Articles like this and biased views in popular publications are certainly maintaining the contradictory view that marijuana is taboo. People using alcohol, whether in moderation or not, are not required to prove their sobriety during or outside of work hours. The double standard still exists despite recent improvements in legislation, making it difficult for users of marijuana to attain employment, respect, and to be viewed as productive members of society.
A person can consume alcohol in large amounts and still arrive to work the next day, the effects of the alcohol still impairing his or her performance. For this to be accepted and even promoted in society through television ads and segments on newscasts, the effects of marijuana should be treated similarly. This does not necessarily mean to promote marijuana use on television and in other media, but to simply hold users of any legal drug to the same standards.

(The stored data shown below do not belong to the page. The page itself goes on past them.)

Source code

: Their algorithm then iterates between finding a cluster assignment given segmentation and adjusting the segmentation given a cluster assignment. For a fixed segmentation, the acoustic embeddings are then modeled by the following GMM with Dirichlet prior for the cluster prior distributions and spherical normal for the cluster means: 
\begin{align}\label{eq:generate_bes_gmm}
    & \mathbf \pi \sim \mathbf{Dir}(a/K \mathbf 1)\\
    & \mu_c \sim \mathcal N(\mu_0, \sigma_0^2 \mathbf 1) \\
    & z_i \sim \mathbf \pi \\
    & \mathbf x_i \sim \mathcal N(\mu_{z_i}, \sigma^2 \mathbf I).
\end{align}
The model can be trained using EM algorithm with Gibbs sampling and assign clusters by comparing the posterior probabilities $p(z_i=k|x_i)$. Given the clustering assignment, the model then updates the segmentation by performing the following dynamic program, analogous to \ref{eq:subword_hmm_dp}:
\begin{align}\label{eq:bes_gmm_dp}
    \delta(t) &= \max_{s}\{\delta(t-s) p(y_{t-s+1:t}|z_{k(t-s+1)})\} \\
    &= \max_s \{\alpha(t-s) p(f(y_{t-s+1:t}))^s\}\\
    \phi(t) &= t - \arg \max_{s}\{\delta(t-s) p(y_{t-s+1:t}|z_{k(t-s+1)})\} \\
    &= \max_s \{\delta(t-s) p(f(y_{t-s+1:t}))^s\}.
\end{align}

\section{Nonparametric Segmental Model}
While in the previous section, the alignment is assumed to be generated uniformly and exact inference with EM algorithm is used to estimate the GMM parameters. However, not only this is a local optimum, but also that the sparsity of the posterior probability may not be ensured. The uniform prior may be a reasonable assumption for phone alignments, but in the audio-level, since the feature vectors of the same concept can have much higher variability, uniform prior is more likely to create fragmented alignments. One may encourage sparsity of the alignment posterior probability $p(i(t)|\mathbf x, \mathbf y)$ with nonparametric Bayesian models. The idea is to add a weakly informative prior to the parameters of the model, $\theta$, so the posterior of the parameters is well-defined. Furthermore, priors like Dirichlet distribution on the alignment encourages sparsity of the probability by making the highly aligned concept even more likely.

Medicinal marijuana may seem like a safe bet since it is typically prescribed legally and by a doctor for the purpose of making a person more comfortable and able to function in society. However, there have been instances of persons fired after failing a drug test for taking medical marijuana that was legally prescribed to them. This leaves many people at a severe disadvantage that may have been using prescription marijuana for years or have just begun using it to alleviate symptoms of serious disease and illness.
Not only are they losing their jobs or being prevented from getting hired, but they may also need to reconsider their prescription use in order to find similar employment again. Many people choose to take their case to court since they feel they need the drug in order to function. Unfortunately, companies can argue that under federal law, marijuana is still an illegal drug, and they have the right to keep a drug-free workplace. While this is true, there is clearly more work that needs to be done in order to properly protect medicinal users, as well as recreational users abiding by state laws.
Federal Level Has Final Say
Drug testing is neither required nor prohibited by federal law, leaving the decision up to state employers. While federal testing requirements must be adhered to, the decision to test is left to employers. Because of this, it is legal for companies to deny employment based on a positive drug test. This presents a challenge for both recreational and medicinal users. A study by the Mountain States Employers Council representing 3,500 employers showed that after the 2012 legalization in Colorado, companies either left their drug testing policies in place or imposed even more rigid rules and policies.
Testing for drug use is common for many positions of employment including those involving operating machinery such as transportation, aviation, or working with children. While the implications of testing for use while on the job are reasonable and necessary in some instances, drug use outside of the workplace does not imply that an employee will be using while on the clock. Unfortunately, drug testing has no way of determining when and where the use of a drug took place, leaving employers to exclude all users in order to keep a drug free workplace. What this leads to is the question of importance in keeping a drug free workplace in states where use is legalized. It seems like only more time and additional legislation will bring a solution to the combating points of view held by workplaces and citizens.
Clashing Laws Cause Confusion
State and federal laws clashing makes it increasingly confusing, difficult, and frustrating for users who are partaking in an activity deemed legal by their states. More effective guidelines and laws need to be put into place at a federal level in order to ensure that medicinal users and users who are legally engaging in drug use under state laws are no longer penalized in the workplace. Potential employees should know their state and federal laws, as well as what a possible employer is expecting of them before and during employment. Job searchers may need to take into careful consideration whether or not a job will be jeopardized by drug use, and whether or not it is worth the risk. Staying informed is the best way to be prepared when laws and guidelines cross paths and are sometimes contradictory. This will ensure that employees choose a job that is a good fit for them and their lifestyle, and that will keep them in the clear when it comes to drug testing and any possible consequences.